José Luis Solís Barragán | 15/06/2024 | 13:13
Una de las características naturales de las democracias son las transiciones gubernamentales, es decir el pase de estafeta de una administración a otra, la entrega del poder, y ello mismo implica un proceso en que el gobernante saliente empieza a abrir espacios para que el mandatario entrante comience a tomar de forma gradual las riendas del país.
Las transiciones debieran ser procesos sin sobresaltos, la continuidad gubernamental en la que la administración pública cambia de liderazgo, mismos que pueden tener visiones opuestas, pero respetan el periodo que existe entre la extinción de un mandato y el surgimiento del siguiente.
Para el México postrevolucionario, generalmente las transiciones se sobrellevaban con cierta tranquilidad, el poder del Titular del Poder Ejecutivo mostraba su punto cúspide en la designación del candidato del PRI a la presidencia, pero era también ese momento, el justo instante en que su poder se diluía, para ver nacer al nuevo Tlatoani.

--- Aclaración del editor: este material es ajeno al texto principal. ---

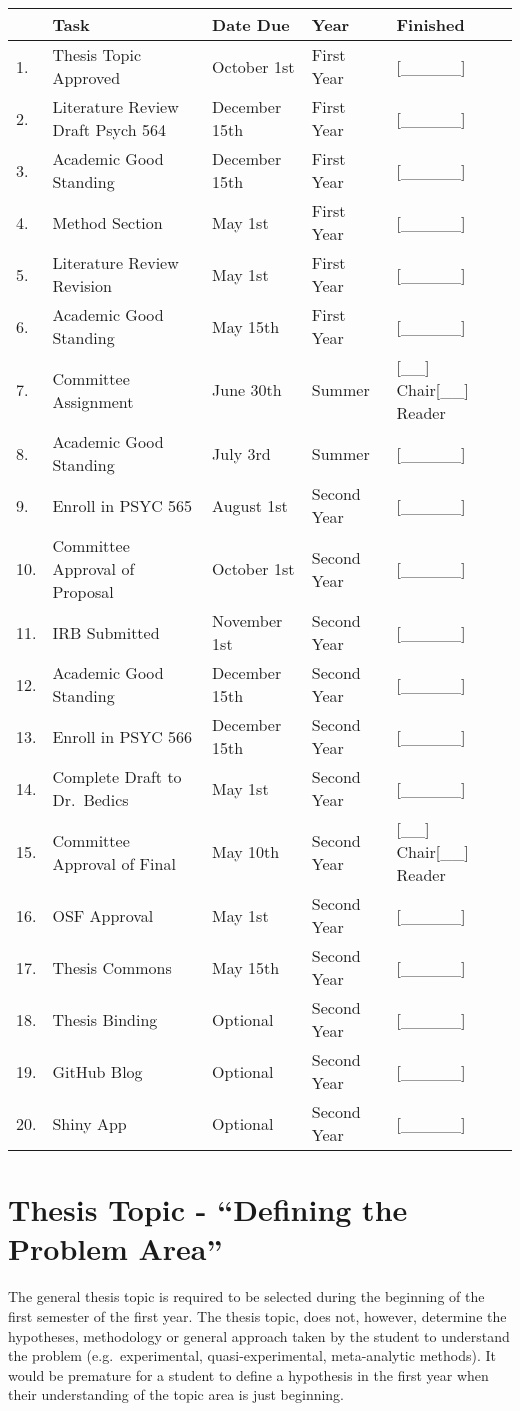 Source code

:\documentclass[openany]{book}
\begin{document}
\begin{longtable}[]{@{}lllll@{}}
\toprule
& Task & Date Due & Year & Finished\tabularnewline
\midrule
\endhead
1. & Thesis Topic Approved & October 1st & First Year & {[}\_\_\_\_\_{]}\tabularnewline
2. & Literature Review Draft Psych 564 & December 15th & First Year & {[}\_\_\_\_\_{]}\tabularnewline
3. & Academic Good Standing & December 15th & First Year & {[}\_\_\_\_\_{]}\tabularnewline
4. & Method Section & May 1st & First Year & {[}\_\_\_\_\_{]}\tabularnewline
5. & Literature Review Revision & May 1st & First Year & {[}\_\_\_\_\_{]}\tabularnewline
6. & Academic Good Standing & May 15th & First Year & {[}\_\_\_\_\_{]}\tabularnewline
7. & Committee Assignment & June 30th & Summer & {[}\_\_{]} Chair{[}\_\_{]} Reader\tabularnewline
8. & Academic Good Standing & July 3rd & Summer & {[}\_\_\_\_\_{]}\tabularnewline
9. & Enroll in PSYC 565 & August 1st & Second Year & {[}\_\_\_\_\_{]}\tabularnewline
10. & Committee Approval of Proposal & October 1st & Second Year & {[}\_\_\_\_\_{]}\tabularnewline
11. & IRB Submitted & November 1st & Second Year & {[}\_\_\_\_\_{]}\tabularnewline
12. & Academic Good Standing & December 15th & Second Year & {[}\_\_\_\_\_{]}\tabularnewline
13. & Enroll in PSYC 566 & December 15th & Second Year & {[}\_\_\_\_\_{]}\tabularnewline
14. & Complete Draft to Dr.~Bedics & May 1st & Second Year & {[}\_\_\_\_\_{]}\tabularnewline
15. & Committee Approval of Final & May 10th & Second Year & {[}\_\_{]} Chair{[}\_\_{]} Reader\tabularnewline
16. & OSF Approval & May 1st & Second Year & {[}\_\_\_\_\_{]}\tabularnewline
17. & Thesis Commons & May 15th & Second Year & {[}\_\_\_\_\_{]}\tabularnewline
18. & Thesis Binding & Optional & Second Year & {[}\_\_\_\_\_{]}\tabularnewline
19. & GitHub Blog & Optional & Second Year & {[}\_\_\_\_\_{]}\tabularnewline
20. & Shiny App & Optional & Second Year & {[}\_\_\_\_\_{]}\tabularnewline
\bottomrule
\end{longtable}

\hypertarget{thesis-topic---defining-the-problem-area}{%
\section{Thesis Topic - ``Defining the Problem Area''}\label{thesis-topic---defining-the-problem-area}}

The general thesis topic is required to be selected during the beginning of the first semester of the first year. The thesis topic, does not, however, determine the hypotheses, methodology or general approach taken by the student to understand the problem (e.g.~experimental, quasi-experimental, meta-analytic methods). It would be premature for a student to define a hypothesis in the first year when their understanding of the topic area is just beginning.
\end{document}
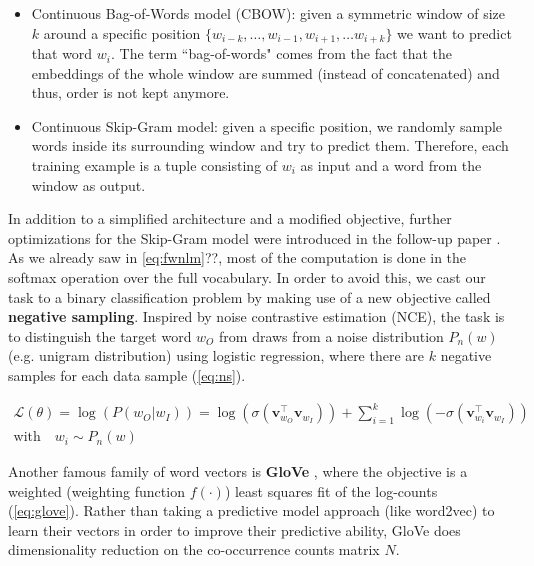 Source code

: \begin{itemize}
	\item Continuous Bag-of-Words model (CBOW): given a symmetric window of size $k$ around a specific position $\{w_{i-k}, \ldots , w_{i-1}, w_{i+1}, \ldots w_{i+k}\}$ we want to predict that word $w_i$. The term ``bag-of-words" comes from the fact that the embeddings of the whole window are summed (instead of concatenated) and thus, order is not kept anymore.
	
	\item Continuous Skip-Gram model: given a specific position, we randomly sample words inside its surrounding window and try to predict them. Therefore, each training example is a tuple consisting of $w_i$ as input and a word from the window as output.
\end{itemize}

In addition to a simplified architecture and a modified objective, further optimizations for the Skip-Gram model were introduced in the follow-up paper \cite{mikolov2013distributed}. As we already saw in \autoref{eq:fwnlm}??, most of the computation is done in the softmax operation over the full vocabulary. In order to avoid this, we cast our task to a binary classification problem by making use of a new objective called \textbf{negative sampling}. Inspired by noise contrastive estimation (NCE), the task is to distinguish the target word $w_O$ from draws from a noise distribution $P_n(w)$ (e.g. unigram distribution) using logistic regression, where there are $k$ negative samples for each data sample (\autoref{eq:ns}).

\begin{equation} \label{eq:ns}
	\begin{gathered}
		\mathcal{L}(\theta) = \log(P(w_O|w_I))=\log(\sigma(\mathbf{v}_{w_O}^{\top} \mathbf{v}_{w_I})) + \sum_{i=1}^{k} \log(-\sigma(\mathbf{v}_{w_i}^{\top} \mathbf{v}_{w_I})) \\ 
		\text{with} \quad w_i \sim P_n(w)
	\end{gathered}
\end{equation}

Another famous family of word vectors is \textbf{GloVe} \cite{pennington2014glove}, where the objective is a weighted (weighting function $f(\cdot)$) least squares fit of the log-counts (\autoref{eq:glove}). Rather than taking a predictive model approach (like word2vec) to learn their vectors in order to improve their predictive ability, GloVe does dimensionality reduction on the co-occurrence counts matrix $N$.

En la transición y posterior alternancia el Presidente ya no tenía la capacidad de decidir quién sería el heredero del poder político, y con ello se robusteció más el respeto de la regla de ceder el espacio de control al nuevo presidente, incluso en algunos casos, el ocupante de los Pinos, literalmente desapareció de la escena nacional.
Esto es importante decirlo porque con las transiciones de gobierno debe tejerse en fino, se debe buscar no afectar la administración pública, la estabilidad política y económica del país, ya que debemos entender que puede ser una lucha de imposición entre poderes que coexisten por un periodo de tiempo.
En nuestro país no todas las transiciones han sido las óptimas, en su libro cambio de rumbo”, Miguel de a Madrid Hurtado señalaba que la noticia de nacionalizar la banca de José López Portillo fue una charla breve y que no concluyó en nada, sin embargo, el día del informe estando él presente, se emitió el Decreto y la carga política y económica, la recibiría el nuevo gobierno.
Doce años después, en 1994, la transición fue turbulenta en términos económicos, Carlos Salinas de Gortari cerraba su sexenio con una serie de sucesos traumáticos que habían provocado fugas de capital y por lo que nuevo gobierno encabezado por Ernesto Zedillo, recibió un país con presiones importantes, por lo que el error de diciembre afectó seriamente a las familias mexicanas.
Después de esa transición caótica del 1994, los cambios de gobierno durante los primeros sexenios del nuevo siglo fueron bastante tersos, no se vivieron con conflictos o situaciones que afectaran al país.
En el 2018 fuimos testigos de una transición sin precedentes, un presidente acorralado por su baja popularidad y un gobierno electo con un amplio margen, debían coexistir, lo que nadie esperaba es que Enrique Peña Nieto se hiciera chico y literalmente bajara la cortina de su gobierno y entregara la estafeta 5 meses antes.
Seis años después el escenario vuelve a ser diferente un gobierno electo con una alta legitimidad electoral y un presidente saliente con fuerza política y con una careta de líder natural del movimiento que el mismo comenzó; y ante esta realidad, estamos viviendo una nueva forma de transición de gobierno.
No es un escenario fácil para el gobierno entrante desplazar a un mandatario que ocupa el centro de la atención pública, como tampoco debe ser fácil después de la sobreexposición del presidente aceptar que el reflector se esta acabando y que debe darle espacio a alguien que emana de su propio movimiento.
Es claro que es una transición que puede ser compleja con las personalidades que dirigirán este proceso, pero al igual que hace seis años, surge la misma interrogante: ¿Vale la pena que transcurra tanto tiempo desde el día de la elección hasta la toma de posesión de la persona que ocupara la presidencia de la república?
Yo personalmente no encuentro una razón para ello, sobre todo considerando que el paquete económico del siguiente ejercicio fiscal necesariamente lleva el sello de ambos gobiernos, y además de forma atípica veremos a un presidente aprovechando hasta el último minuto de su sexenio para sacar las reformas que planteó hace unos meses.
Quizás con una reforma política seria podamos también hablar de las transiciones gubernamentales, acortando los tiempos, y estableciendo los límites para evitar un choque de trenes, se ve difícil que, con la prisa por lograr las reformas constitucionales, se pretenda darle contenido con este y estos temas que son necesarios y pertinente.
Hace no tantos años no estaba regulada la ausencia de los presidentes, quizás va siendo tiempo que pensemos en darle claridad a los cambios de gobierno ya que aunque parezcan lejanos, una mala transición puede tener efectos catastróficos para los ciudadanos.